As described above, the third embodiment of the present invention
By using a Teflon microfabrication device using synchrotron radiation, it is possible to mass-produce Teflon microparts.

[0026]

As described above, according to the present invention, it is possible to provide a synchrotron radiation Teflon microfabrication device capable of microfabricating Teflon three-dimensionally.

Further, according to the present invention, mass production of Teflon fine parts is possible. Further, it is possible to provide a Teflon microfabrication device using synchrotron radiation that enables machining while maintaining the verticality of the machining inner wall.
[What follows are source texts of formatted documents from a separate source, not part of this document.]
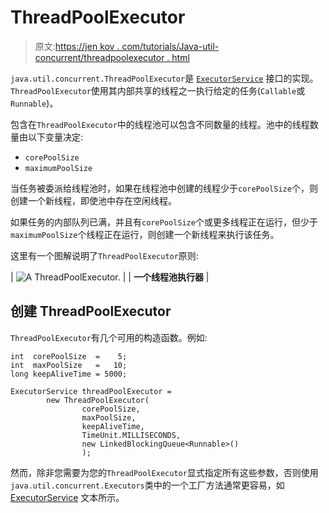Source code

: # ThreadPoolExecutor

> 原文:[https://jen kov . com/tutorials/Java-util-concurrent/threadpoolexecutor . html](https://jenkov.com/tutorials/java-util-concurrent/threadpoolexecutor.html)

`java.util.concurrent.ThreadPoolExecutor`是 [`ExecutorService`](executorservice.html) 接口的实现。`ThreadPoolExecutor`使用其内部共享的线程之一执行给定的任务(`Callable`或`Runnable`)。

包含在`ThreadPoolExecutor`中的线程池可以包含不同数量的线程。池中的线程数量由以下变量决定:

*   `corePoolSize`
*   `maximumPoolSize`

当任务被委派给线程池时，如果在线程池中创建的线程少于`corePoolSize`个，则创建一个新线程，即使池中存在空闲线程。

如果任务的内部队列已满，并且有`corePoolSize`个或更多线程正在运行，但少于`maximumPoolSize`个线程正在运行，则创建一个新线程来执行该任务。

这里有一个图解说明了`ThreadPoolExecutor`原则:

| ![A ThreadPoolExecutor.](../Images/7b09a20edb1099c949eaa12f2817189b.png) |
| **一个线程池执行器** |

## 创建 ThreadPoolExecutor

`ThreadPoolExecutor`有几个可用的构造函数。例如:

```
int  corePoolSize  =    5;
int  maxPoolSize   =   10;
long keepAliveTime = 5000;

ExecutorService threadPoolExecutor =
        new ThreadPoolExecutor(
                corePoolSize,
                maxPoolSize,
                keepAliveTime,
                TimeUnit.MILLISECONDS,
                new LinkedBlockingQueue<Runnable>()
                );

```

然而，除非您需要为您的`ThreadPoolExecutor`显式指定所有这些参数，否则使用`java.util.concurrent.Executors`类中的一个工厂方法通常更容易，如 [ExecutorService](executorservice.html) 文本所示。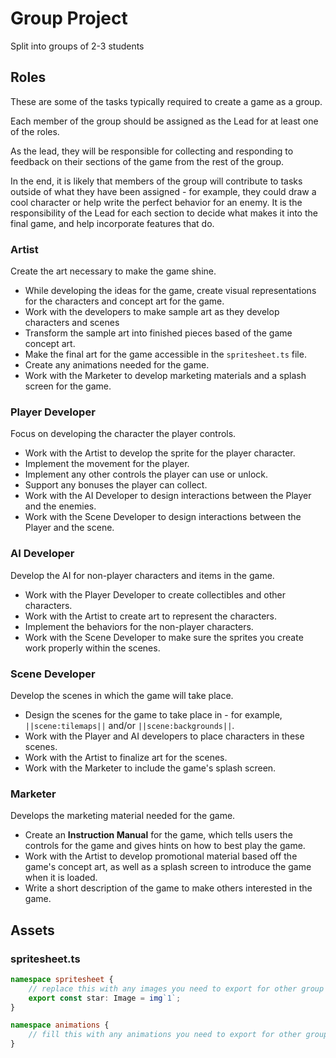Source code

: # Group Project

Split into groups of 2-3 students

## Roles

These are some of the tasks typically required to create a game as a group.

Each member of the group should be assigned as the Lead for at least one of the roles.

As the lead, they will be responsible for collecting and responding to feedback on
their sections of the game from the rest of the group.

In the end, it is likely that members of the group will contribute to tasks
outside of what they have been assigned - for example,
they could draw a cool character or help write the perfect behavior for an enemy.
It is the responsibility of the Lead for each section to decide what makes it into
the final game, and help incorporate features that do.

### Artist

Create the art necessary to make the game shine.

* While developing the ideas for the game, create visual representations for the
characters and concept art for the game.
* Work with the developers to make sample art as they develop characters and scenes
* Transform the sample art into finished pieces based of the game concept art.
* Make the final art for the game accessible in the ``spritesheet.ts`` file.
* Create any animations needed for the game.
* Work with the Marketer to develop marketing materials and a splash screen for the game.

### Player Developer

Focus on developing the character the player controls.

* Work with the Artist to develop the sprite for the player character.
* Implement the movement for the player.
* Implement any other controls the player can use or unlock.
* Support any bonuses the player can collect.
* Work with the AI Developer to design interactions between the Player and the enemies.
* Work with the Scene Developer to design interactions between the Player and the scene.

### AI Developer

Develop the AI for non-player characters and items in the game.

* Work with the Player Developer to create collectibles and other characters.
* Work with the Artist to create art to represent the characters.
* Implement the behaviors for the non-player characters.
* Work with the Scene Developer to make sure the sprites you create
work properly within the scenes.

### Scene Developer

Develop the scenes in which the game will take place.

* Design the scenes for the game to take place in - for example,
``||scene:tilemaps||`` and/or ``||scene:backgrounds||``.
* Work with the Player and AI developers to place characters in these scenes.
* Work with the Artist to finalize art for the scenes.
* Work with the Marketer to include the game's splash screen.

### Marketer

Develops the marketing material needed for the game.

* Create an **Instruction Manual** for the game, which tells users the controls for the game
and gives hints on how to best play the game.
* Work with the Artist to develop promotional material based off the game's concept art,
as well as a splash screen to introduce the game when it is loaded.
* Write a short description of the game to make others interested in the game.

## Assets

### spritesheet.ts

```typescript
namespace spritesheet {
    // replace this with any images you need to export for other group members
    export const star: Image = img`1`;
}

namespace animations {
    // fill this with any animations you need to export for other group members
}
```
[Brief description of drawings]

FIG. 1 is a diagram schematically showing a configuration of a Teflon microfabrication apparatus using synchrotron radiation according to an embodiment of the present invention.
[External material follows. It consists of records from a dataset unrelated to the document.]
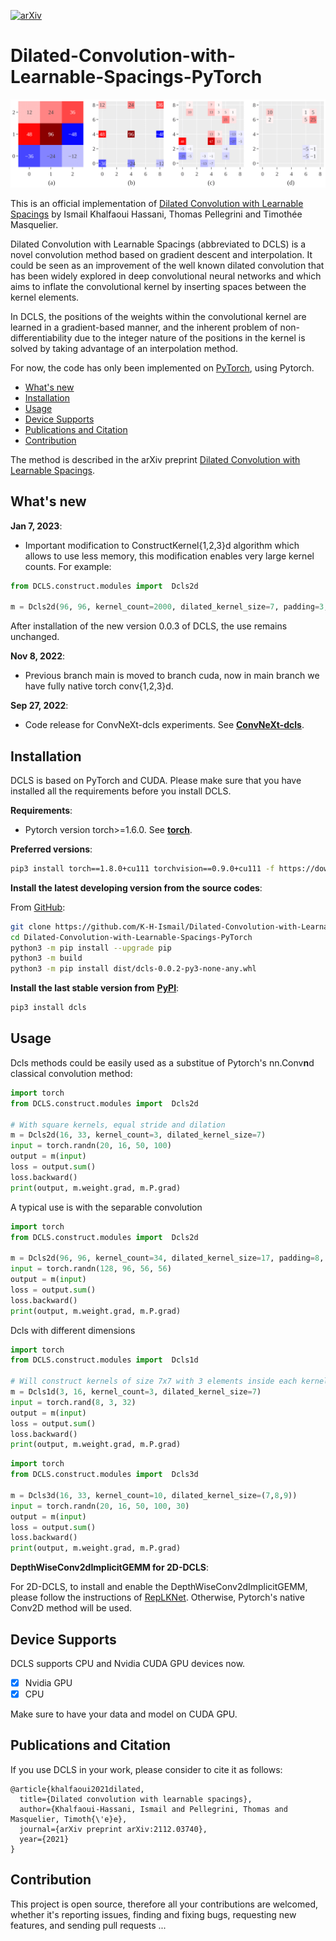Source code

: [![arXiv](https://img.shields.io/badge/arXiv-1234.56789-b31b1b.svg?style=plastic)](https://arxiv.org/abs/2112.03740v2)
# Dilated-Convolution-with-Learnable-Spacings-PyTorch

<div align=center>
<img src='./figs/dcls.png' width=800>
</div>

This is an official implementation of [Dilated Convolution with Learnable Spacings](https://arxiv.org/abs/2112.03740v2) by Ismail Khalfaoui Hassani, Thomas Pellegrini and Timothée Masquelier.

Dilated Convolution with Learnable Spacings (abbreviated to DCLS) is a novel convolution method based on gradient descent and interpolation. It could be seen as an improvement of the well known dilated convolution that has been widely explored in deep convolutional neural networks and which aims to inflate the convolutional kernel by inserting spaces between the kernel elements. 

In DCLS, the positions of the weights within the convolutional kernel are learned in a gradient-based manner, and the inherent problem of non-differentiability due to the integer nature of the positions in the kernel is solved by taking advantage of an interpolation method. 

For now, the code has only been implemented on [PyTorch](https://pytorch.org/), using Pytorch. 

- [What's new](#whats-new)
- [Installation](#installation)
- [Usage](#usage)
- [Device Supports](#device-supports)
- [Publications and Citation](#publications-and-citation)
- [Contribution](#contribution)

The method is described in the arXiv preprint [Dilated Convolution with Learnable Spacings](https://arxiv.org/abs/2112.03740v2).

## What's new

**Jan 7, 2023**:
-   Important modification to ConstructKernel{1,2,3}d algorithm which allows to use less memory, this modification enables very large kernel counts. For example:
```python
from DCLS.construct.modules import  Dcls2d

m = Dcls2d(96, 96, kernel_count=2000, dilated_kernel_size=7, padding=3, groups=96).cuda() 
```
After installation of the new version 0.0.3 of DCLS, the use remains unchanged. 

**Nov 8, 2022**:
-   Previous branch main is moved to branch cuda, now in main branch we have fully native torch conv{1,2,3}d.

**Sep 27, 2022**:
-   Code release for ConvNeXt-dcls experiments. See [**ConvNeXt-dcls**](https://github.com/K-H-Ismail/ConvNeXt-dcls).

## Installation

DCLS is based on PyTorch and CUDA. Please make sure that you have installed all the requirements before you install DCLS.

**Requirements**:
-   Pytorch version torch>=1.6.0. See [**torch**](https://pytorch.org/).

**Preferred versions**:
```bash
pip3 install torch==1.8.0+cu111 torchvision==0.9.0+cu111 -f https://download.pytorch.org/whl/torch_stable.html
```

**Install the latest developing version from the source codes**:

From [GitHub](https://github.com/K-H-Ismail/Dilated-Convolution-with-Learnable-Spacings-PyTorch):
```bash
git clone https://github.com/K-H-Ismail/Dilated-Convolution-with-Learnable-Spacings-PyTorch.git
cd Dilated-Convolution-with-Learnable-Spacings-PyTorch
python3 -m pip install --upgrade pip
python3 -m build 
python3 -m pip install dist/dcls-0.0.2-py3-none-any.whl 

```

**Install the last stable version from** [**PyPI**](https://pypi.org/project/DCLS/):

```bash
pip3 install dcls
```

## Usage
Dcls methods could be easily used as a substitue of Pytorch's nn.Conv**n**d classical convolution method:

```python
import torch
from DCLS.construct.modules import  Dcls2d

# With square kernels, equal stride and dilation
m = Dcls2d(16, 33, kernel_count=3, dilated_kernel_size=7)
input = torch.randn(20, 16, 50, 100)
output = m(input)
loss = output.sum()
loss.backward()
print(output, m.weight.grad, m.P.grad)
```
A typical use is with the separable convolution

```python
import torch
from DCLS.construct.modules import  Dcls2d

m = Dcls2d(96, 96, kernel_count=34, dilated_kernel_size=17, padding=8, groups=96)
input = torch.randn(128, 96, 56, 56)
output = m(input)
loss = output.sum()
loss.backward()
print(output, m.weight.grad, m.P.grad)
```

Dcls with different dimensions 
```python
import torch
from DCLS.construct.modules import  Dcls1d 

# Will construct kernels of size 7x7 with 3 elements inside each kernel
m = Dcls1d(3, 16, kernel_count=3, dilated_kernel_size=7)
input = torch.rand(8, 3, 32)
output = m(input)
loss = output.sum()
loss.backward()
print(output, m.weight.grad, m.P.grad)
```

```python
import torch
from DCLS.construct.modules import  Dcls3d

m = Dcls3d(16, 33, kernel_count=10, dilated_kernel_size=(7,8,9))
input = torch.randn(20, 16, 50, 100, 30)
output = m(input)
loss = output.sum()
loss.backward()
print(output, m.weight.grad, m.P.grad)
```

**DepthWiseConv2dImplicitGEMM for 2D-DCLS**:

For 2D-DCLS, to install and enable the DepthWiseConv2dImplicitGEMM, please follow the instructions of [RepLKNet](https://github.com/DingXiaoH/RepLKNet-pytorch#use-our-efficient-large-kernel-convolution-with-pytorch). Otherwise, Pytorch's native Conv2D method will be used.


## Device Supports
DCLS supports CPU and Nvidia CUDA GPU devices now.

-   [x] Nvidia GPU
-   [x] CPU

Make sure to have your data and model on CUDA GPU.

## Publications and Citation

If you use DCLS in your work, please consider to cite it as follows:

```
@article{khalfaoui2021dilated,
  title={Dilated convolution with learnable spacings},
  author={Khalfaoui-Hassani, Ismail and Pellegrini, Thomas and Masquelier, Timoth{\'e}e},
  journal={arXiv preprint arXiv:2112.03740},
  year={2021}
}

```

## Contribution

This project is open source, therefore all your contributions are welcomed, whether it's reporting issues, finding and fixing bugs, requesting new features, and sending pull requests ...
FIG. 2 is a diagram which is provided for explaining a Teflon fine processing apparatus using synchrotron radiation according to a second embodiment of the present invention.
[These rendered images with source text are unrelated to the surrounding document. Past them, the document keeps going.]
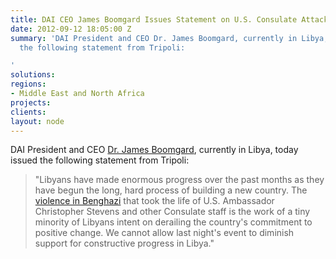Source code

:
 ```yaml
---
title: DAI CEO James Boomgard Issues Statement on U.S. Consulate Attack in Libya
date: 2012-09-12 18:05:00 Z
summary: 'DAI President and CEO Dr. James Boomgard, currently in Libya, today issued
  the following statement from Tripoli:

'
solutions: 
regions:
- Middle East and North Africa
projects: 
clients: 
layout: node
---
```


DAI President and CEO [Dr. James Boomgard][1], currently in Libya, today issued the following statement from Tripoli:

> "Libyans have made enormous progress over the past months as they have begun the long, hard process of building a new country. The [violence in Benghazi][2] that took the life of U.S. Ambassador Christopher Stevens and other Consulate staff is the work of a tiny minority of Libyans intent on derailing the country's commitment to positive change. We cannot allow last night's event to diminish support for constructive progress in Libya."

[1]: /who-we-are/leadership/james-boomgard
[2]: http://www.nytimes.com/2012/09/13/world/middleeast/us-envoy-to-libya-is-reported-killed.html?pagewanted=all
FIG. 3 is a diagram which is used for explaining a Teflon fine processing apparatus according to a third embodiment of the present invention.

[Explanation of symbols]

 1 synchrotron radiation beam 2 plane reflection mirror 3 mask 5 object to be processed α mirror rotation angle (mirror scanning angle) β processing object and mask rotation angle S vertical processing length L from mirror to object to be processed Distance R Machining length in vertical direction

Claims (4)

[Claims] 1. A Teflon member is finely processed by ablation by synchrotron radiation passing through a mirror,
A Teflon microfabrication device using synchrotron radiation, comprising means for rotating the object to be processed and the mask while maintaining the relative positions of the object to be processed and the mask. 2. A Teflon microfabrication apparatus using synchrotron radiation according to claim 1, comprising means for scanning the synchrotron radiation beam, and means for rotating a workpiece and a mask in synchronization with the scanning of the synchrotron radiation beam. A Teflon microfabrication device using synchrotron radiation, which is characterized by comprising: 3. The Teflon microfabrication apparatus according to claim 2, wherein the object to be processed and the mask are kept perpendicular to each other while keeping their relative positions. Teflon microfabrication equipment using synchrotron radiation. 4. The Teflon microfabrication apparatus using synchrotron radiation according to claim 3, wherein the synchrotron radiation beam scanning means comprises:
A Teflon microfabrication apparatus using synchrotron radiation, wherein the surface of the workpiece is scanned so that the scanned synchrotron radiation beam has a vibration pattern having a uniform velocity.